最後の「乗り物酔い」は、とても苦しんだ。乗り物どころか、揺れるものすべてがだめ。これって本当につらい。ブランコも遊動円木もだめだなんて、子供のわたしには、みんなが遊んでいることができない後ろめたさがあったなあ。
今日も雪の舞うお濠端を歩いたけど、ウソのように水面の氷は溶けてなくなっていた。すでに幻になってしまった氷面は、もう見られないのだろうなあ。昨日あれを見ることができたのは、ほんとうにラッキーだった。
そういえば、今朝、出かける前になんということもなく、テレビをつけたら、「真剣10代しゃべり場」の放送があっていた。提案者は18歳の高校生。女子生徒会長だ。「女のリーダーは嫌われるの?」というのだが、強力な男子生徒が「女はリーダーになんかなるべきではない」という論争を繰り返していた。提案者は自分こそ、リーダーに相応しい。夢は社長になることだっていっていた。「女子のくせに」といわれるのがいちばん、いやだと。聞いていて、変わらないなあと思った。男と女の論争は50年の間、少しも変わっていない。こんな若い子たちが、男がリーダーで女はサブでいいと平気な顔でいうのだ。いまだに。それが男の子だけでなくて、女の子も言う。この構図も同じ。いまはまだ学校という閉鎖的な空間での話だが、ここには、家庭での状況も反映されているにちがいない。彼らの家庭での会話が見えるような気がする。
土曜日だというのに遅くまで仕事をした。映画の紹介を12本も書いた。書いているうちに映画を見たくなった。どれもけっこう面白そうなのだ。「かげろう」や「アドルフの画集」「ひめごと」「悪霊喰」「赤い月」など、2月公開の映画ばかり。一段落したら、ぜったいに映画見に行こう。
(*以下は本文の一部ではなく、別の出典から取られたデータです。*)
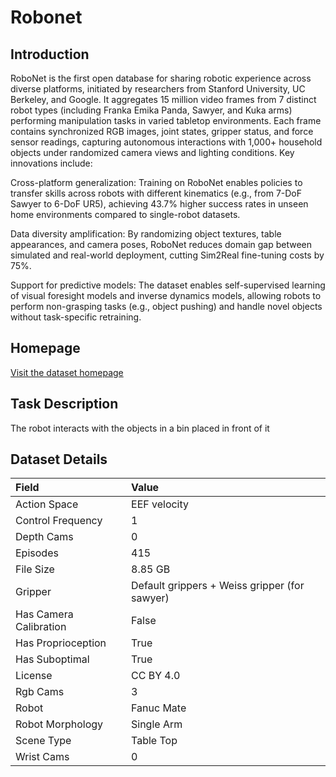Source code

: # Robonet


## Introduction

RoboNet is the first open database for sharing robotic experience across diverse platforms, initiated by researchers from Stanford University, UC Berkeley, and Google. It aggregates 15 million video frames from 7 distinct robot types (including Franka Emika Panda, Sawyer, and Kuka arms) performing manipulation tasks in varied tabletop environments. Each frame contains synchronized RGB images, joint states, gripper status, and force sensor readings, capturing autonomous interactions with 1,000+ household objects under randomized camera views and lighting conditions. Key innovations include:

Cross-platform generalization: Training on RoboNet enables policies to transfer skills across robots with different kinematics (e.g., from 7-DoF Sawyer to 6-DoF UR5), achieving 43.7% higher success rates in unseen home environments compared to single-robot datasets.

Data diversity amplification: By randomizing object textures, table appearances, and camera poses, RoboNet reduces domain gap between simulated and real-world deployment, cutting Sim2Real fine-tuning costs by 75%.

Support for predictive models: The dataset enables self-supervised learning of visual foresight models and inverse dynamics models, allowing robots to perform non-grasping tasks (e.g., object pushing) and handle novel objects without task-specific retraining.



## Homepage

[Visit the dataset homepage](https://www.robonet.wiki/)


## Task Description

The robot interacts with the objects in a bin placed in front of it


## Dataset Details

| Field                            | Value                    |
|:---------------------------------|:-------------------------|
| Action Space                     | EEF velocity           |
| Control Frequency                     | 1           |
| Depth Cams                     | 0           |
| Episodes                     | 415           |
| File Size                     |  8.85 GB           |
| Gripper                     | Default grippers + Weiss gripper (for sawyer)           |
| Has Camera Calibration                     | False           |
| Has Proprioception                     | True           |
| Has Suboptimal                     | True           |
| License                     | CC BY 4.0           |
| Rgb Cams                     | 3           |
| Robot                     | Fanuc Mate           |
| Robot Morphology                     | Single Arm           |
| Scene Type                     | Table Top           |
| Wrist Cams                     | 0           |


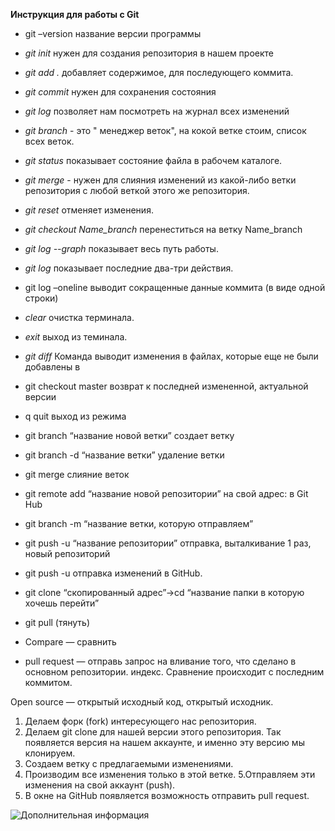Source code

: **Инструкция для работы с Git**

+ git –version название версии программы

+ *git init* нужен для создания репозитория в нашем проекте

+ *git add .* добавляет содержимое, для последующего коммита.

+ *git commit* нужен для сохранения состояния

+ *git log* позволяет нам посмотреть на журнал всех изменений 

+ *git branch* - это " менеджер веток", на кокой ветке стоим, список всех веток.

+ *git status* показывает состояние файла в рабочем каталоге.

+ *git merge* - нужен для слияния изменений из какой-либо ветки репозитория с любой веткой этого же репозитория.

+ *git reset* отменяет изменения.

+ *git checkout Name_branch* перенеститься на ветку Name_branch

+ *git log --graph* показывает весь путь работы.

+ *git log* показывает последние два-три действия.

+ git log –oneline выводит сокращенные данные коммита (в виде одной строки)

+ *clear* очистка терминала.

+ *exit* выход из теминала.

+ *git diff* Команда выводит изменения в файлах, которые еще не были добавлены в 

+ git checkout master возврат к последней измененной, актуальной версии

+ q quit выход из режима

+ git branch “название новой ветки” создает ветку

+ git branch -d “название ветки” удаление ветки

+ git merge слияние веток

+ git remote add “название новой репозитории” на свой адрес: в Git Hub

+ git branch -m “название ветки, которую отправляем”

+ git push -u “название репозитории” отправка, выталкивание 1 раз, новый репозиторий

+ git push -u отправка изменений в GitHub.

+ git clone “скопированный адрес”→cd “название папки в которую хочешь перейти”

+ git pull (тянуть)

+ Compare — сравнить 

+ pull request — отправь запрос на вливание того, что сделано в основном репозитории. 
индекс. Сравнение происходит с последним коммитом.

Open source — открытый исходный код, открытый исходник.
1. Делаем форк (fork) интересующего нас репозитория. 
2. Делаем git clone для нашей версии этого репозитория. Так появляется версия на нашем аккаунте, и именно эту версию мы клонируем. 
3. Создаем ветку с предлагаемыми изменениями. 
4. Производим все изменения только в этой ветке. 
5.Отправляем эти изменения на свой аккаунт (push). 
6. В окне на GitHub появляется возможность отправить pull request.

![Дополнительная информация](imagefirstlessongit.jpg)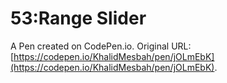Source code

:# 53:Range Slider

A Pen created on CodePen.io. Original URL: [https://codepen.io/KhalidMesbah/pen/jOLmEbK](https://codepen.io/KhalidMesbah/pen/jOLmEbK).


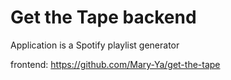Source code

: # Get the Tape backend

Application is a Spotify playlist generator

frontend: https://github.com/Mary-Ya/get-the-tape


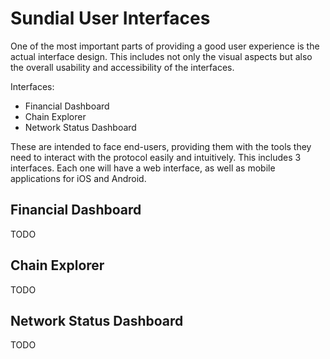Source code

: # Sundial User Interfaces

One of the most important parts of providing a good user experience is the actual interface design. This includes not only the visual aspects but also the overall usability and accessibility of the interfaces.

Interfaces:

- Financial Dashboard
- Chain Explorer
- Network Status Dashboard

These are intended to face end-users, providing them with the tools they need to interact with the protocol easily and intuitively. This includes 3 interfaces. Each one will have a web interface, as well as mobile applications for iOS and Android.

## Financial Dashboard

TODO

## Chain Explorer

TODO

## Network Status Dashboard

TODO
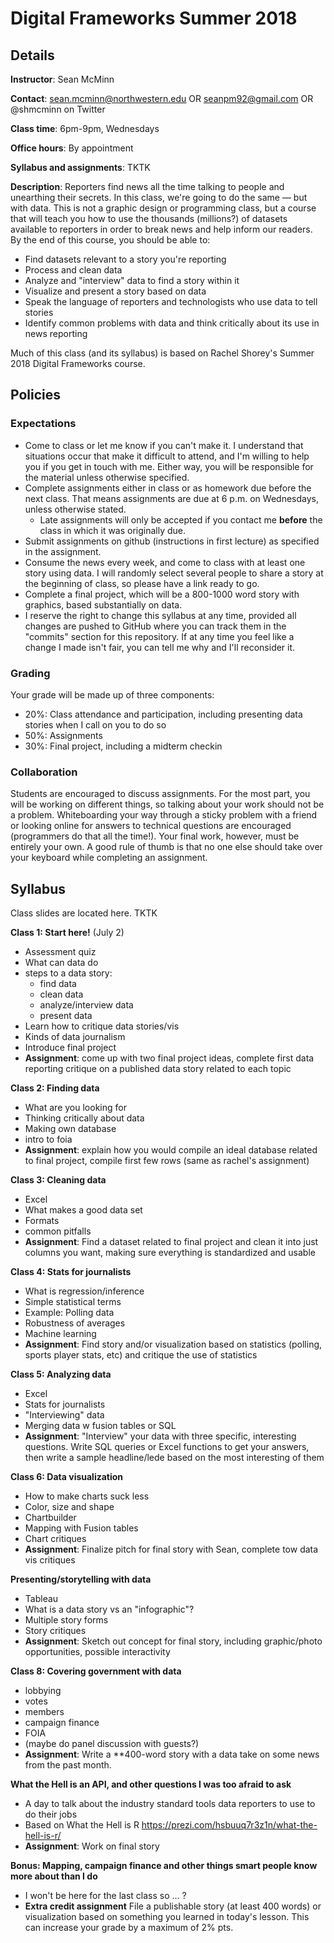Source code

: # Digital Frameworks Summer 2018

## Details

**Instructor**: Sean McMinn

**Contact**: sean.mcminn@northwestern.edu OR seanpm92@gmail.com OR @shmcminn on Twitter

**Class time**: 6pm-9pm, Wednesdays

**Office hours**: By appointment

**Syllabus and assignments**: TKTK

**Description**: Reporters find news all the time talking to people and unearthing their secrets. In this class, we're going to do the same — but with data. This is not a graphic design or programming class, but a course that will teach you how to use the thousands (millions?) of datasets available to reporters in order to break news and help inform our readers. By the end of this course, you should be able to:

* Find datasets relevant to a story you're reporting
* Process and clean data
* Analyze and "interview" data to find a story within it
* Visualize and present a story based on data
* Speak the language of reporters and technologists who use data to tell stories
* Identify common problems with data and think critically about its use in news reporting

Much of this class (and its syllabus) is based on Rachel Shorey's Summer 2018 Digital Frameworks course.


## Policies

### Expectations

* Come to class or let me know if you can't make it. I understand that situations occur that make it difficult to attend, and I'm willing to help you if you get in touch with me. Either way, you will be responsible for the material unless otherwise specified.
* Complete assignments either in class or as homework due before the next class. That means assignments are due at 6 p.m. on Wednesdays, unless otherwise stated.
   * Late assignments will only be accepted if you contact me **before** the class in which it was originally due. 
* Submit assignments on github (instructions in first lecture) as specified in the assignment.
* Consume the news every week, and come to class with at least one story using data. I will randomly select several people to share a story at the beginning of class, so please have a link ready to go.
* Complete a final project, which will be a 800-1000 word story with graphics, based substantially on data. 
* I reserve the right to change this syllabus at any time, provided all changes are pushed to GitHub where you can track them in the "commits" section for this repository. If at any time you feel like a change I made isn't fair, you can tell me why and I'll reconsider it.


### Grading

Your grade will be made up of three components:

* 20%: Class attendance and participation, including presenting data stories when I call on you to do so
* 50%: Assignments
* 30%: Final project, including a midterm checkin

### Collaboration

Students are encouraged to discuss assignments. For the most part, you will be working on different things, so talking about your work should not be a problem. Whiteboarding your way through a sticky problem with a friend or looking online for answers to technical questions are encouraged (programmers do that all the time!). Your final work, however, must be entirely your own. A good rule of thumb is that no one else should take over your keyboard while completing an assignment.

## Syllabus

Class slides are located here. TKTK

**Class 1: Start here!** (July 2)
* Assessment quiz
* What can data do
* steps to a data story:
   * find data
   * clean data
   * analyze/interview data
   * present data
* Learn how to critique data stories/vis
* Kinds of data journalism
* Introduce final project
* **Assignment**: come up with two final project ideas, complete first data reporting critique on a published data story related to each topic

**Class 2: Finding data**
* What are you looking for
* Thinking critically about data
* Making own database
* intro to foia
* **Assignment**: explain how you would compile an ideal database related to final project, compile first few rows (same as rachel's assignment)

**Class 3: Cleaning data**
* Excel
* What makes a good data set
* Formats
* common pitfalls
* **Assignment**: Find a dataset related to final project and clean it into just columns you want, making sure everything is standardized and usable

**Class 4: Stats for journalists**
* What is regression/inference
* Simple statistical terms
* Example: Polling data
* Robustness of averages
* Machine learning
* **Assignment**: Find story and/or visualization based on statistics (polling, sports player stats, etc) and critique the use of statistics

**Class 5: Analyzing data** 
* Excel
* Stats for journalists
* "Interviewing" data
* Merging data w fusion tables or SQL
* **Assignment**: "Interview" your data with three specific, interesting questions. Write SQL queries or Excel functions to get your answers, then write a sample headline/lede based on the most interesting of them

**Class 6: Data visualization**
* How to make charts suck less
* Color, size and shape
* Chartbuilder
* Mapping with Fusion tables
* Chart critiques
* **Assignment**: Finalize pitch for final story with Sean, complete tow data vis critiques

**Presenting/storytelling with data**
* Tableau
* What is a data story vs an "infographic"?
* Multiple story forms
* Story critiques
* **Assignment**: Sketch out concept for final story, including graphic/photo opportunities, possible interactivity

**Class 8: Covering government with data**
* lobbying
* votes
* members
* campaign finance
* FOIA
* (maybe do panel discussion with guests?)
* **Assignment**: Write a **400-word story with a data take on some news from the past month. 

**What the Hell is an API, and other questions I was too afraid to ask** 
* A day to talk about the industry standard tools data reporters to use to do their jobs
* Based on What the Hell is R https://prezi.com/hsbuuq7r3z1n/what-the-hell-is-r/
* **Assignment**: Work on final story

**Bonus: Mapping, campaign finance and other things smart people know more about than I do**
* I won't be here for the last class so ... ? 
* **Extra credit assignment** File a publishable story (at least 400 words) or visualization based on something you learned in today's lesson. This can increase your grade by a maximum of 2% pts.
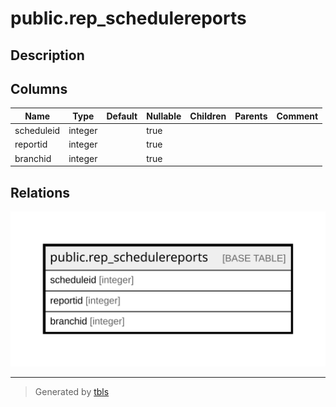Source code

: # public.rep_schedulereports

## Description

## Columns

| Name | Type | Default | Nullable | Children | Parents | Comment |
| ---- | ---- | ------- | -------- | -------- | ------- | ------- |
| scheduleid | integer |  | true |  |  |  |
| reportid | integer |  | true |  |  |  |
| branchid | integer |  | true |  |  |  |

## Relations

![er](public.rep_schedulereports.svg)

---

> Generated by [tbls](https://github.com/k1LoW/tbls)
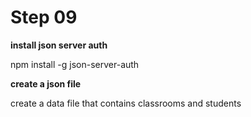 # Step 09

**install json server auth**

npm install -g json-server-auth

**create a json file**

create a data file that contains classrooms and students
カワカミさんの一言で、ちょっと思い出したことがある。これも高校時代のこと。高校の普通科を受験したのだが、幸い入試が終わって合格の通知が届いた。その中に女子のみ、学校に来るようにと一言が添えられていた。呼ばれたら行くしかない。その日、なんともう一度試験があったのだ。英語と数学。クラス分けの試験との説明があった。試験が終わって今度は保護者が学校に呼ばれた。母の言うには、女子クラスと進学クラスのどちらを希望するか、聞かれたという。わたしは思った。そんなの親に聞くのではなく、本人に聞いて欲しい。
母は、「どうせ短大に行かせる予定なので、女子クラスでもいいのではないか」と答えたらしい。しかし、そのとき先生がこういったという。「そうですか。でもまあ、この成績でしたら、そう決め付けなくてもいいでしょう。一応、進学クラスにしませんか」と。こうして、わたしは進学3クラスに入った。確かにそれからの3年間は厳しかった。しかし、わたしはどうしても、なんでわざわ女子クラスを作る必要があったのか、どうして、女子生徒だけ、クラス分けの試験を受けなければならなかったのかって。
そのことはずっと気になっていた。このことを同窓会の席で話したことがある。驚いたことに誰も覚えていなかった。でも、恩師は認めた。「そうだった。あの頃はそんなことをしていたなあ。それはしばらく続いて終わった」と。そう、みんなはそんなことを気にもしていなかった。
SARSのつぎは、鳥インフルエンザ。その前にコイヘルペス、狂牛病、豚の黄帝疫がつづいた。そのおそれが去った訳ではない。何とも不気味だ。感染力が強いのが特徴とか。安全な食肉なんて、あるのだろうか。では、魚は安全かというと、そうともいえない。魚の多くは養殖、つまりは薬漬けである。わたし達はいったいいつ、安全な食を奪われたのだろうか。
はるか昔、生活改良普及員という職業に就いていたことがある。わずか2年間だったが、多くの疑問を持った。米作りの途中で農薬散布の多かったこと。その匂いに田圃の脇を通ることが出来なかった。防除暦には農薬の種類と散布の時期がびっしりと書かれていたのだ。今考えるとぞっとするが、そんな時代が30年も続けば、畑も田んぼもおかしくなる。いったい、わたし達は何を食べて生きていくのだろうか。なんだか最近、そんなことが気になってしかたがない。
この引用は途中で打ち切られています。